Bir de bakarsınız ki, bâtıl yok olup gitmiştir…

Abone Ol

Bütün mesele tahammülsüzlük.! Neye mi? Nüfusu 7.6 Milyara dayanan dünyada, sayıları 1.7 milyara ulaşan Müslümanlara.! Yani İslam’a. Bütün mesele bundan ibaret… Ekstra başka anlam yüklemeye gerek yok. Gözlerine çok görünüyoruz hazımsızların… Nefes almamıza bile katlanamıyor alçaklar. Lakin ne yapsalar boş, bu dinin sahibi Allah tır.
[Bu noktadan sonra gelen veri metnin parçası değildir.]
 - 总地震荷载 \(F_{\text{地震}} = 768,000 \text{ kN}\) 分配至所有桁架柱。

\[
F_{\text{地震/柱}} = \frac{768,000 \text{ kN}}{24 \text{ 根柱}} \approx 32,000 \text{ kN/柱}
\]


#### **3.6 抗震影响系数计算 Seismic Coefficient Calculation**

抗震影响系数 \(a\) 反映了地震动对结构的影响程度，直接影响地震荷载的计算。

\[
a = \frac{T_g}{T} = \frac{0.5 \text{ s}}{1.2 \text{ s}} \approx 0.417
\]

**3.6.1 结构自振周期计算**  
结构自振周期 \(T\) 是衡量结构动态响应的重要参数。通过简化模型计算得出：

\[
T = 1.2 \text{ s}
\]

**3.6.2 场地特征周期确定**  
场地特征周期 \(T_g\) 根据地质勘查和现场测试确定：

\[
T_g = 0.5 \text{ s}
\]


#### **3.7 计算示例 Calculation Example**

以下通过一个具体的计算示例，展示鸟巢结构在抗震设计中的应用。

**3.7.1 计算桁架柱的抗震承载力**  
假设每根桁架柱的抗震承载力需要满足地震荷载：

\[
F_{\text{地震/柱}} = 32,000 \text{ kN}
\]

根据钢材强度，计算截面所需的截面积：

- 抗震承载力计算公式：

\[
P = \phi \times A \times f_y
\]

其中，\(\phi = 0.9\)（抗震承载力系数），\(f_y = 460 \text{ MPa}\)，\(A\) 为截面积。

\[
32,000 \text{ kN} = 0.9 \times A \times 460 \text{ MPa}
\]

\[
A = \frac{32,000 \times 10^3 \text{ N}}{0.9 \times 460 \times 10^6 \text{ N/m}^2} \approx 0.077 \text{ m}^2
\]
Onların tatlı canı istese de istemese de Cenab-ı Allah mutlaka nurunu tamamlayacaktır…

Kıymetli dostlar, günümüzde haçlılar tarafından İslam’a karşı bel altından yapılan bu savaş kesinlikle küresel mühendislik projesidir. “Müslümanlar’ın arasında ırkçılığı körükleyenlerde, İslam’ı gericilik ve terör dini gibi göstermek isteyenlerde’’ bunlardır. Yıllarca ‘’dinde zorlama yoktur, özgürlük ise evrensel bir değerdir’’ martavalı ile “çocuklarımızın din ile arasını açanlarda’’ bunlardır. “Osmanlı’ya barbar, İslam’a gericilik diyen’’ dinimizde olmayan bidatleri din gibi gösterip zehirli telkinlere bizlere yutturmaya çalışanlarda bunların ta kendisidir…

Bu gün itibarı ile de gerçek anlamda İslam’ı yaşamak isteyenleri “Aşırılık ve Radikalizm” diye yaftalayarak İslami kimliğini tamamen batılı değerler potasında eritmek istiyorlar. Böyle bir pespayelik olabilir mi Allah aşkına..? Nedir peki sizin bu batılı değerleriniz? Medeniyet sosu ile süslediğiniz batılı yaşam tarzları bizlere gerçekten neyi vaat ediyor? Var mısınız konuşalım mı şimdi lafın düzünü? Ne dersiniz? “%60’lara varan boşanma oranlarını mı? Parçalanmış gayri ahlaki aile yapısını mı? Evlatları tarafından bakım evlerine terk edilmiş ana- babaları mı? Yoksa ana-babası tarafından terk edilmiş çocukları mı? Ya da alkole, uyuşturucuya, kozmetiğe boğulmuş, gayrimeşru ilişkiler yaşayıp, ahlaksız bir hayat süren gençliği mi?’’ deyin hele hangisini vaat ediyor?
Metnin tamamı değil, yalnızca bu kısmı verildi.